Refinement of High-resolution Cryo-EM Structure of hERG: What can we Expect?

Abstract

Cryo-EM method has emerged as a major structure solving tool in structural biology in recent years. One of the biggest advantages of the Cryo-EM method is its ability to solve large biomolecular complexes in their native environment. However, even high-resolution Cryo-EM structures contain poor side chain conformations and interatomic clashes. This might lead to the loss of many physiologically relevant interactions. For such structures, although obtained at high-resolution, further structural refinement is necessary for establishing structure-function relationships.
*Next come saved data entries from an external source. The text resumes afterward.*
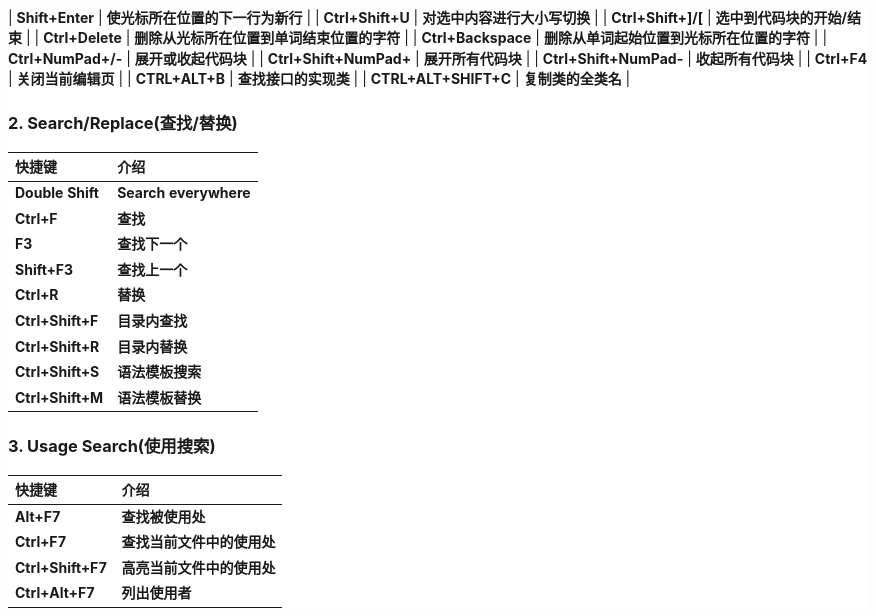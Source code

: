 | **Shift+Enter**            | **使光标所在位置的下一行为新行**                                 |
| **Ctrl+Shift+U**           | **对选中内容进行大小写切换**                                     |
| **Ctrl+Shift+]/[**         | **选中到代码块的开始/结束**                                      |
| **Ctrl+Delete**            | **删除从光标所在位置到单词结束位置的字符**                       |
| **Ctrl+Backspace**         | **删除从单词起始位置到光标所在位置的字符**                       |
| **Ctrl+NumPad+/-**         | **展开或收起代码块**                                             |
| **Ctrl+Shift+NumPad+**     | **展开所有代码块**                                               |
| **Ctrl+Shift+NumPad-**     | **收起所有代码块**                                               |
| **Ctrl+F4**                | **关闭当前编辑页**                                               |
| **CTRL+ALT+B**             | **查找接口的实现类**                                             |
| **CTRL+ALT+SHIFT+C**       | **复制类的全类名**                                               |

### **2. Search/Replace(查找/替换)**

| **快捷键**       | **介绍**              |
| :--------------- | :-------------------- |
| **Double Shift** | **Search everywhere** |
| **Ctrl+F**       | **查找**              |
| **F3**           | **查找下一个**        |
| **Shift+F3**     | **查找上一个**        |
| **Ctrl+R**       | **替换**              |
| **Ctrl+Shift+F** | **目录内查找**        |
| **Ctrl+Shift+R** | **目录内替换**        |
| **Ctrl+Shift+S** | **语法模板搜索**      |
| **Ctrl+Shift+M** | **语法模板替换**      |

### **3. Usage Search(使用搜索)**

| **快捷键**        | **介绍**                   |
| :---------------- | :------------------------- |
| **Alt+F7**        | **查找被使用处**           |
| **Ctrl+F7**       | **查找当前文件中的使用处** |
| **Ctrl+Shift+F7** | **高亮当前文件中的使用处** |
| **Ctrl+Alt+F7**   | **列出使用者**             |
We present such a case for the human ether-a-go-go-related gene (hERG) encoded voltage gated potassium channel (KCNH2 or Kv11.1). The Kv11.1 open state structure was solved at 3.8 Å. However, many relevant salt bridges were missing in the Voltage Sensing Domain (VSD). Using Molecular Dynamics Flexible Fitting (MDFF) technique, we further refined the open state of the Kv11.1 structure which underwent microsecond long simulation before fitting. Extracted structures from the MD simulation were fitted to the Cryo-EM map. During the fitting process, we tested different environments, including vacuum, implicit solvent and an explicit bilayer. Our comparison of the final fitted structures indicate that the bilayer fitted MDFF structure is the most reasonable one when compared to the existing biochemical and electrophysiology data as this structure contains most of the missing salt bridges in the VSD. This result suggests that molecular dynamics simulations, based on a detailed force field and extensive sampling, can provide additional structural information that enables more detailed mechanistic investigations.